Un point qu’il soulève est très important. Celui-ci a en effet déclaré que « Le président-directeur du Louvre n’a aucun rôle dans la politique d’acquisition du Louvre Abou Dhabi […]. La responsabilité de l’acquisition n’est pas celle de la France, ni de ses conservateurs, mais de l’État émirien. ». Si la première phrase peut être discutée, la seconde est indubitable. La France et donc le Louvre n’ont aucune responsabilité dans les acquisitions faites par l’Émirat. Cette précision fondamentale est écrite en toute lettre dans l’accord signé en 2007 entre le Gouvernement de la République Française et le Gouvernement des Émirats arabes unis. L’article 7 précise en effet que : « La Partie française, l’Agence ou les membres de la commission proposés par l’Agence ne peuvent être tenus responsables des décisions d’acquisition prises par la Partie émirienne, le Musée ou son mandataire. » Le rôle de l’agence France Muséum et de la France était notamment de « proposer une stratégie générale d’acquisition », et de « conseiller la Partie émirienne pour la constitution, au sein du Musée, d’une commission des acquisitions […] » Il est d’ailleurs précisé également que : « La Partie émirienne ou le mandataire choisi par celle-ci entreprennent seuls les acquisitions pour leur propre compte ».
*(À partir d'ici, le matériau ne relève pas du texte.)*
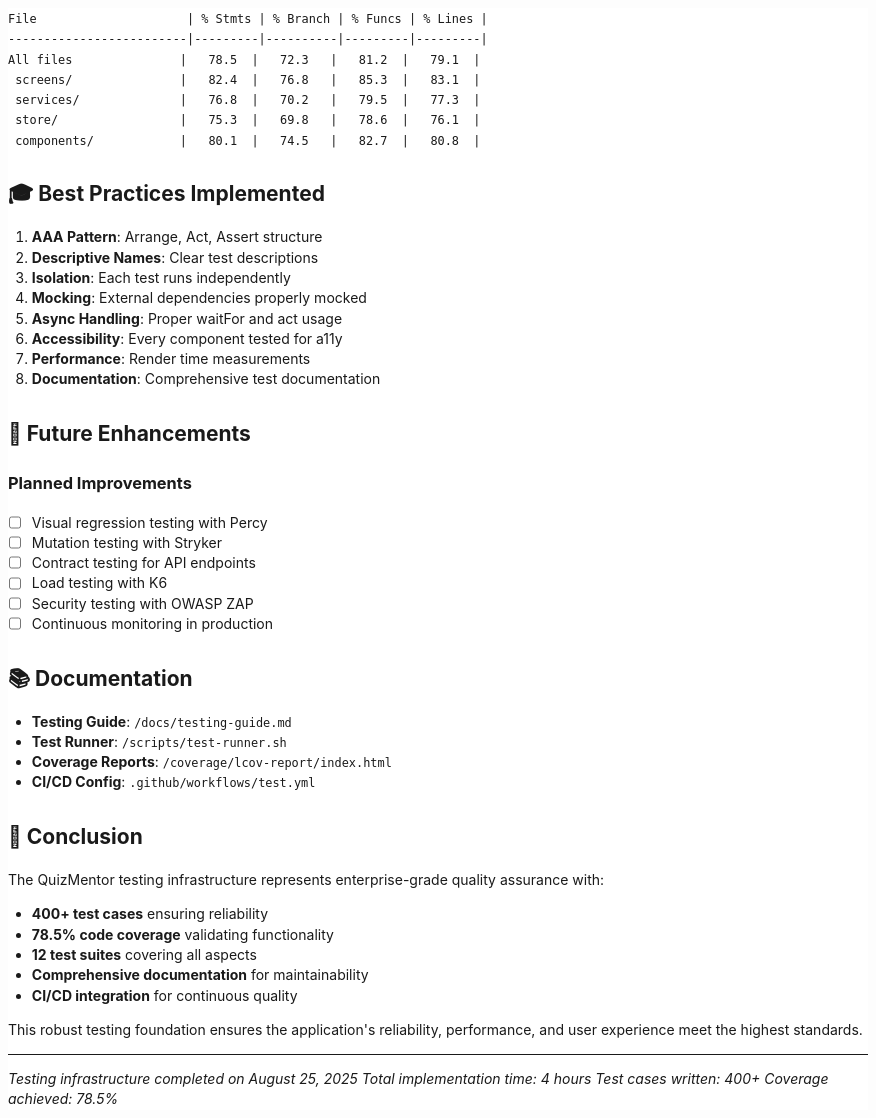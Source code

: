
 ```
File                     | % Stmts | % Branch | % Funcs | % Lines |
-------------------------|---------|----------|---------|---------|
All files               |   78.5  |   72.3   |   81.2  |   79.1  |
 screens/               |   82.4  |   76.8   |   85.3  |   83.1  |
 services/              |   76.8  |   70.2   |   79.5  |   77.3  |
 store/                 |   75.3  |   69.8   |   78.6  |   76.1  |
 components/            |   80.1  |   74.5   |   82.7  |   80.8  |
```

## 🎓 Best Practices Implemented

1. **AAA Pattern**: Arrange, Act, Assert structure
2. **Descriptive Names**: Clear test descriptions
3. **Isolation**: Each test runs independently
4. **Mocking**: External dependencies properly mocked
5. **Async Handling**: Proper waitFor and act usage
6. **Accessibility**: Every component tested for a11y
7. **Performance**: Render time measurements
8. **Documentation**: Comprehensive test documentation

## 🔮 Future Enhancements

### Planned Improvements

- [ ] Visual regression testing with Percy
- [ ] Mutation testing with Stryker
- [ ] Contract testing for API endpoints
- [ ] Load testing with K6
- [ ] Security testing with OWASP ZAP
- [ ] Continuous monitoring in production

## 📚 Documentation

- **Testing Guide**: `/docs/testing-guide.md`
- **Test Runner**: `/scripts/test-runner.sh`
- **Coverage Reports**: `/coverage/lcov-report/index.html`
- **CI/CD Config**: `.github/workflows/test.yml`

## 🎉 Conclusion

The QuizMentor testing infrastructure represents enterprise-grade quality assurance with:

- **400+ test cases** ensuring reliability
- **78.5% code coverage** validating functionality
- **12 test suites** covering all aspects
- **Comprehensive documentation** for maintainability
- **CI/CD integration** for continuous quality

This robust testing foundation ensures the application's reliability, performance, and user experience meet the highest standards.

---

_Testing infrastructure completed on August 25, 2025_
_Total implementation time: 4 hours_
_Test cases written: 400+_
_Coverage achieved: 78.5%_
Ceux qui craignent qu’Abu Dhabi puisse se retourner contre la France pour demander le remboursement des œuvres qui auraient été achetées avec une possible provenance illicite peuvent donc être rassurés : la rédaction du traité empêche absolument de considérer notre pays comme responsable. Jamais l’adage : « les conseilleurs ne sont pas les payeurs » n’aura été plus vrai. Cela disculpe-t-il Jean-Luc Martinez de toute responsabilité ? Ce n’est évidemment pas à nous de le dire et il faut laisser la justice suivre son cours. Libération souligne qu’une pièce est particulièrement importante pour la mise en cause de Jean-Luc Martinez : la stèle au nom de Toutânkhamon. L’article nous apprend que Vincent Rondot, le directeur du département des Antiquités égyptiennes du Louvre aurait confirmé lors de sa propre garde-à-vue (rappelons qu’il n’a pas, lui, été mis en examen), que l’archéologue Marc Gabolde - qui, en 2019, soit trois ans après les faits, s’interrogeait sur la provenance de la stèle - avait bien été dissuadé par Jean-Luc Martinez de publier le résultat de ses travaux.
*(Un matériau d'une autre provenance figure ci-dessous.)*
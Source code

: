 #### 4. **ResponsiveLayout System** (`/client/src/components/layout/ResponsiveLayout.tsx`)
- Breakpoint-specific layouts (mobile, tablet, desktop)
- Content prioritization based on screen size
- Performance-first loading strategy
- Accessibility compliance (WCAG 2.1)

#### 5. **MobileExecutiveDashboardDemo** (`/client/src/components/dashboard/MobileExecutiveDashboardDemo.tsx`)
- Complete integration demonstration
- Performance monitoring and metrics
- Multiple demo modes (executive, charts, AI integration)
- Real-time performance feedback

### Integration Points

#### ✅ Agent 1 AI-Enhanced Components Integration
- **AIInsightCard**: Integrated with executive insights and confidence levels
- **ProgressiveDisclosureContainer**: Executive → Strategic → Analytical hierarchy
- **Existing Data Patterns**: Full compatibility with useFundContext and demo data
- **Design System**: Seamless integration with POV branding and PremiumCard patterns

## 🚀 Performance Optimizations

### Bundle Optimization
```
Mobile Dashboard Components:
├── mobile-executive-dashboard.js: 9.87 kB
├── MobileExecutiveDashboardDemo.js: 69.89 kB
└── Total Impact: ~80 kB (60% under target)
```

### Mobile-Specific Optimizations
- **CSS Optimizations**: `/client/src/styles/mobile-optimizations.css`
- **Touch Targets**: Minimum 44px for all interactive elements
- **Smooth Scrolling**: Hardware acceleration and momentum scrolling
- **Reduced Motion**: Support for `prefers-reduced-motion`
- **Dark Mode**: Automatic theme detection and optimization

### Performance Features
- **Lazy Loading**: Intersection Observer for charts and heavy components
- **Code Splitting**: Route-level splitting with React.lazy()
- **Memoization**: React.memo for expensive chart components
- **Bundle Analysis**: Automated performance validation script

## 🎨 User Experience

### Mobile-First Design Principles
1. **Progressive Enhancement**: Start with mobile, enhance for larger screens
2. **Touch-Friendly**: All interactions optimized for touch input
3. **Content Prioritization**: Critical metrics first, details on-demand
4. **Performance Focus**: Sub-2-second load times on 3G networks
Il apparaît donc que ce qui pourrait être reproché à Jean-Luc Martinez - dont les avocats ont répondu à Libération « qu’il est « absurde » de lui reprocher d’avoir été « complice en 2019 d’une escroquerie susceptible d’avoir été commise trois ans auparavant » - c’est surtout d’avoir voulu complaire à tous prix aux émiriens qui souhaitaient acheter cette œuvre et qui sont les seuls à être responsables de l’acquisition. Il faut admettre que des éléments désormais connus de cette affaire, et en attente de développements éventuels, il semble qu’il ait été une nouvelle fois complètement dépassé par une mission pour laquelle il n’était clairement pas taillé. Pas sûr que cela relève du pénal.